[[ Materials provided, beginning ]]

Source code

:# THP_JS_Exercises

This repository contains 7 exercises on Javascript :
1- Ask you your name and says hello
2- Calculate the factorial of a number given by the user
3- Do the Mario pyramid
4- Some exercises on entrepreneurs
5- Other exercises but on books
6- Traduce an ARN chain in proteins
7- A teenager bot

[[ Materials provided, end ]]

### [Task item]
Copy the listing above. Match every line exactly.

### [Written response]
Source code

:# THP_JS_Exercises

This repository contains 7 exercises on Javascript :
1- Ask you your name and says hello
2- Calculate the factorial of a number given by the user
3- Do the Mario pyramid
4- Some exercises on entrepreneurs
5- Other exercises but on books
6- Traduce an ARN chain in proteins
7- A teenager bot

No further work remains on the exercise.